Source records
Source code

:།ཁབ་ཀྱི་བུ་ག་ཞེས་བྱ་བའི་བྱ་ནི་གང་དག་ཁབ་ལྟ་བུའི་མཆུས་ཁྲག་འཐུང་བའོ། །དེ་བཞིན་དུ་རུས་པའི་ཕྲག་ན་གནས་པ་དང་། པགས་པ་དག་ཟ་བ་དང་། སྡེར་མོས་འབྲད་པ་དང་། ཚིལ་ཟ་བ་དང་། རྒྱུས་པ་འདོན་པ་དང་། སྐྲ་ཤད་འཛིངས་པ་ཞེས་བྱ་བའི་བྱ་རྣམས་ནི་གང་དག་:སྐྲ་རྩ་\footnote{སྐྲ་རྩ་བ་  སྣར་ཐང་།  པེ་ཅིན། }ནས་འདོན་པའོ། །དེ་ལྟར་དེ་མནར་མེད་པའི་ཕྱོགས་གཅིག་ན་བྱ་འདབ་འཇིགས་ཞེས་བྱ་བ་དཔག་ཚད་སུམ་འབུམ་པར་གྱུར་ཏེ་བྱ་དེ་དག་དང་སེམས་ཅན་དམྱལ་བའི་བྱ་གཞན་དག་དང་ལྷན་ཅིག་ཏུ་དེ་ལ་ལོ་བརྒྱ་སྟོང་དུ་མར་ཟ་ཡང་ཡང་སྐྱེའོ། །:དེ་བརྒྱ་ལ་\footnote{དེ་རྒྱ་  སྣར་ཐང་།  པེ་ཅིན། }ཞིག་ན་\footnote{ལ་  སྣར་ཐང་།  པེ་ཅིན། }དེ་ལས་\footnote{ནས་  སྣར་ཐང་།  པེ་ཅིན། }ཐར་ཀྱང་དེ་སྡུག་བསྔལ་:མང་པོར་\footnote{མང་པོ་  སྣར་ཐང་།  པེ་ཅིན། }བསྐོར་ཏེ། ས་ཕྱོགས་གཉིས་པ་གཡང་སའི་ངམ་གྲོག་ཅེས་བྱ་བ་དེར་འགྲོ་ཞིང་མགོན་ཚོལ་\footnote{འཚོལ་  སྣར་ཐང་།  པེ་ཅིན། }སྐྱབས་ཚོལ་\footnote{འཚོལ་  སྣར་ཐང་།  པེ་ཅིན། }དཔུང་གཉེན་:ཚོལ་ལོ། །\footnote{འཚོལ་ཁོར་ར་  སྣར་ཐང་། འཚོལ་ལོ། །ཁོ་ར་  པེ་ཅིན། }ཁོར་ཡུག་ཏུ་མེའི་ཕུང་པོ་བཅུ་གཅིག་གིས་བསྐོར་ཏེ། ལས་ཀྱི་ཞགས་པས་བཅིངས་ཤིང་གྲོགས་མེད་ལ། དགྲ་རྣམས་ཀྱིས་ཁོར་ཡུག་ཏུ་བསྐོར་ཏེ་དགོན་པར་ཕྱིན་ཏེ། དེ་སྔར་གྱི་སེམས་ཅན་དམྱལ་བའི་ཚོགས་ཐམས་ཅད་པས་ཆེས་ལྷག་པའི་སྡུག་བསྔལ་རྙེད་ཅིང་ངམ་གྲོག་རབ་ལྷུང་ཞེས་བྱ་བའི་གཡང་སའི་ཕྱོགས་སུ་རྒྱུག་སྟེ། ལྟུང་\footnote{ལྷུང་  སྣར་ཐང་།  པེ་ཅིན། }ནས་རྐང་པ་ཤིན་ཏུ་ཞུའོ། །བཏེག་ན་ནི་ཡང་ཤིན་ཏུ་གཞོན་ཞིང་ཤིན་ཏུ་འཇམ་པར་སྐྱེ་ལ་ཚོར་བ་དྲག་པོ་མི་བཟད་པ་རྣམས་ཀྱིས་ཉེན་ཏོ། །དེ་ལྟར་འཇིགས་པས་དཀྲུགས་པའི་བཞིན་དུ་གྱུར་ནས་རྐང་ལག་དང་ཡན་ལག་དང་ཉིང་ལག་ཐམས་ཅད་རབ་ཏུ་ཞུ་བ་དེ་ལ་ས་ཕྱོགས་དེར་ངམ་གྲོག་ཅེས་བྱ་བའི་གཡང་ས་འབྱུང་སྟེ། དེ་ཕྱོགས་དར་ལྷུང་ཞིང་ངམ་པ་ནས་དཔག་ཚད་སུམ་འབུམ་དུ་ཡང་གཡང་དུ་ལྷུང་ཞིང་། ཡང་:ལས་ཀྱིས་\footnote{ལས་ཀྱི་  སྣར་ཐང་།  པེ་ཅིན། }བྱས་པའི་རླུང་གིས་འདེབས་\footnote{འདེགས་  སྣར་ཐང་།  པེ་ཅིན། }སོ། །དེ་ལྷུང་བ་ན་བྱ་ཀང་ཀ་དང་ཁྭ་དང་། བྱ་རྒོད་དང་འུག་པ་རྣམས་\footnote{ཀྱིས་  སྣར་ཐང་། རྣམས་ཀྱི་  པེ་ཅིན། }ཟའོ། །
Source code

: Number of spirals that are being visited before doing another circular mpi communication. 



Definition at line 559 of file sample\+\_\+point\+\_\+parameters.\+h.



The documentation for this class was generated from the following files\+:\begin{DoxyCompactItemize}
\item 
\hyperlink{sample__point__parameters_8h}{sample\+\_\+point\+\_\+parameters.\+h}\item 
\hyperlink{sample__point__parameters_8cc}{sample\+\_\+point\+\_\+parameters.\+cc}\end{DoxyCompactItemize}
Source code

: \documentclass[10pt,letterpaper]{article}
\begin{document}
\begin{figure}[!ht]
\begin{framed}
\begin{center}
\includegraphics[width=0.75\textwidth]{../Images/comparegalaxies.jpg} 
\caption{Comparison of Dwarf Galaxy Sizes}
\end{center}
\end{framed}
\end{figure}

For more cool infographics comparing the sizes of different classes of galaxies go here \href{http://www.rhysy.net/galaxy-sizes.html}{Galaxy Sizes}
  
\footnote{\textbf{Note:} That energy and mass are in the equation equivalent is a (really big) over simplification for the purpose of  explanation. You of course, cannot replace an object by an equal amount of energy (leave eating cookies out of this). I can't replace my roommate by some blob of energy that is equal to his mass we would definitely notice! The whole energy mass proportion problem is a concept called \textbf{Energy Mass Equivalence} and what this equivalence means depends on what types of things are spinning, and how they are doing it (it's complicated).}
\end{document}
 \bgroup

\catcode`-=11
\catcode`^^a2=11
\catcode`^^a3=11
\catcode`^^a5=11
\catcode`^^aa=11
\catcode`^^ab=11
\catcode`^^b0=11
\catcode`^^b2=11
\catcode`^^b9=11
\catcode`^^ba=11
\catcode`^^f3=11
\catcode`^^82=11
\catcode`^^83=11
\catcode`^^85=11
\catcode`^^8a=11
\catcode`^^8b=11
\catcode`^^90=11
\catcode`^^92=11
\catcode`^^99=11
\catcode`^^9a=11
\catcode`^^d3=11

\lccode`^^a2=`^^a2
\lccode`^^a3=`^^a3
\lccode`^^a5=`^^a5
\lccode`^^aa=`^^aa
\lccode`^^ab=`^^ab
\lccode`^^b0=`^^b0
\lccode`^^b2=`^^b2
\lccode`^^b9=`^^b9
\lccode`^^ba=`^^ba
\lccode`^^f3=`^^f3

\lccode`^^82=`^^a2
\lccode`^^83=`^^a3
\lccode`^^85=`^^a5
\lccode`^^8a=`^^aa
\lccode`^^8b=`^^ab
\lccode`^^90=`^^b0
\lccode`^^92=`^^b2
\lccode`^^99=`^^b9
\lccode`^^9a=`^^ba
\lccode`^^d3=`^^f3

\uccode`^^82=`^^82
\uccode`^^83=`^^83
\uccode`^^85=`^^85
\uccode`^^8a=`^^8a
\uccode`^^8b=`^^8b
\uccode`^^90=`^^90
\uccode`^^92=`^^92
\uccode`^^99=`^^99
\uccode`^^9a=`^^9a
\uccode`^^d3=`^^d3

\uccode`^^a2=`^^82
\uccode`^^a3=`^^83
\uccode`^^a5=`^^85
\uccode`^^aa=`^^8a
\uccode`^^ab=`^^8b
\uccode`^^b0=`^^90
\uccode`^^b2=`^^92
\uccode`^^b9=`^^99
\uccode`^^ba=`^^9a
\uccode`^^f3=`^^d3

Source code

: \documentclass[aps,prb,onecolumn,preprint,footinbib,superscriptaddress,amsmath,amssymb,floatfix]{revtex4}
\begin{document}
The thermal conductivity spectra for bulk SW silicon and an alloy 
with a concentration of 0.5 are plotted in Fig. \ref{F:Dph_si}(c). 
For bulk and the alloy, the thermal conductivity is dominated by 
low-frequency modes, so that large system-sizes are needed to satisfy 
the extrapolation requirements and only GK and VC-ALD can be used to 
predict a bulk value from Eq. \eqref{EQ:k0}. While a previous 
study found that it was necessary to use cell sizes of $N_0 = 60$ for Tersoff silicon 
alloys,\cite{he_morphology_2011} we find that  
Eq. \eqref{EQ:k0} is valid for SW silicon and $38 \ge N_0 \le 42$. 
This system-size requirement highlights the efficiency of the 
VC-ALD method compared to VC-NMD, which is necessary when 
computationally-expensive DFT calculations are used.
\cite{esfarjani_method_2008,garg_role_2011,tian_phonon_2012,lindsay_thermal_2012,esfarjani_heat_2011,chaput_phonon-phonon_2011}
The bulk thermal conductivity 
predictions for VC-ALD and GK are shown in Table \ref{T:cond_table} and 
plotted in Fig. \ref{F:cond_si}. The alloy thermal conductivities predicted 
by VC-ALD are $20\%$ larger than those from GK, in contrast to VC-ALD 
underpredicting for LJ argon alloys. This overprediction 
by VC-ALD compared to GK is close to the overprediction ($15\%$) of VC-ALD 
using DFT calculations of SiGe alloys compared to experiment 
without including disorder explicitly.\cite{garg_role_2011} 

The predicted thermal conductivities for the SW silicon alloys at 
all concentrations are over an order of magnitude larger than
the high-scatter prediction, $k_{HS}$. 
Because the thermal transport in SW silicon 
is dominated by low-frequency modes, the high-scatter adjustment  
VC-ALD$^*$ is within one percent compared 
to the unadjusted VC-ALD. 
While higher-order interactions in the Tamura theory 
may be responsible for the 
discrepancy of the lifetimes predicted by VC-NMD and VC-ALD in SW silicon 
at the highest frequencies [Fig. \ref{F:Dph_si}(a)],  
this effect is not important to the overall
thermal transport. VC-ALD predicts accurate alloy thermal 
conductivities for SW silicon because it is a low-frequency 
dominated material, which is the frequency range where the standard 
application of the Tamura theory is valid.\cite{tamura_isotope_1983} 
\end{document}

§ TASK OBJECTIVE
Filter the data above down to lines with the word "from", and copy them.

§ SOLUTION TO THIS TASK
The documentation for this class was generated from the following files\+:\begin{DoxyCompactItemize}
predict a bulk value from Eq. \eqref{EQ:k0}. While a previous 
by VC-ALD are $20\%$ larger than those from GK, in contrast to VC-ALD 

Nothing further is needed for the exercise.